The extent of the shortage of swabs is unclear, but it is currently preventing the Health Ministry from running a greater number of tests per day. According to sources in the Health Ministry, shortage of swabs is the reason for the delay in opening the 'drive-through' testing stations set up by Magen David Adom paramedics, which are supposed to handle about 10,000 tests a day.
”There is a worldwide shortage of swabs which also affects Israel,” one source told Haaretz. “A new shipment of swabs is expected to be delivered today and meanwhile Israel is looking into alternative solutions as well.”
Speaking to reporters on Wednesday, Prof.
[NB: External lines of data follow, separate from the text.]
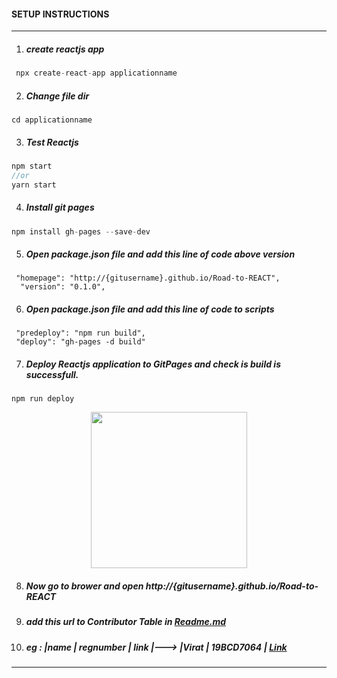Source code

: #### SETUP INSTRUCTIONS

<hr>

 1. ##### create reactjs app
```js
 npx create-react-app applicationname
 ```
 2. ##### Change file dir
 ```
 cd applicationname
 ```
 3. ##### Test Reactjs
  ```js
  npm start 
  //or
  yarn start
 ```
 4. ##### Install git pages
 ```js
 npm install gh-pages --save-dev
 ```
 5. ##### Open package.json file and add this line of code above version
 ```
  "homepage": "http://{gitusername}.github.io/Road-to-REACT",
   "version": "0.1.0",
 ```
 6. ##### Open package.json file and add this line of code to scripts
```
 "predeploy": "npm run build",
 "deploy": "gh-pages -d build"
```
7. ##### Deploy Reactjs application to GitPages and check is build is successfull.
```
npm run deploy
```
<p align="center">
    <img src="https://user-images.githubusercontent.com/68312849/132342115-84c434b3-88c9-43bc-9d44-2e95edc97d15.png"  height="250">
</p>

8. ##### Now go to brower and open http://{gitusername}.github.io/Road-to-REACT 
9. #####  add this url to Contributor  Table in [Readme.md](https://github.com/Microsoft-Student-Chapter/Road-to-REACT/blob/main/README.md)
10. ##### eg : |name | regnumber | link |---> |Virat | 19BCD7064 | [Link](http://{gitusername}.github.io/Road-to-REACT")
 
 <hr>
Sigal Sadetsky, head of public health services in the Health Ministry, said that the ministry is "exhausting all options to obtain more swabs and is looking into how to use other types of swabs,” adding that “Since yesterday I’ve gotten more optimistic about our chances of obtaining them.”
Magen David Adom has set its first “drive through” station in Tel Aviv, which was supposed to open on Wednesday, as one of the six planned stations also envisaged for Haifa, Jerusalem, Petah Tikva, Rishon Letzion and Be’er Sheva.
The stations are slated to operate around the clock and will be manned by Magen David Adom paramedics, Israel Police Officers and security guards.
Those with a physician approval for being tested for coronavirus will receive a text message informing them about the specific station where they can be tested. Those unable to get to the special stations without resorting to public transportation will be allowed to test themselves at home.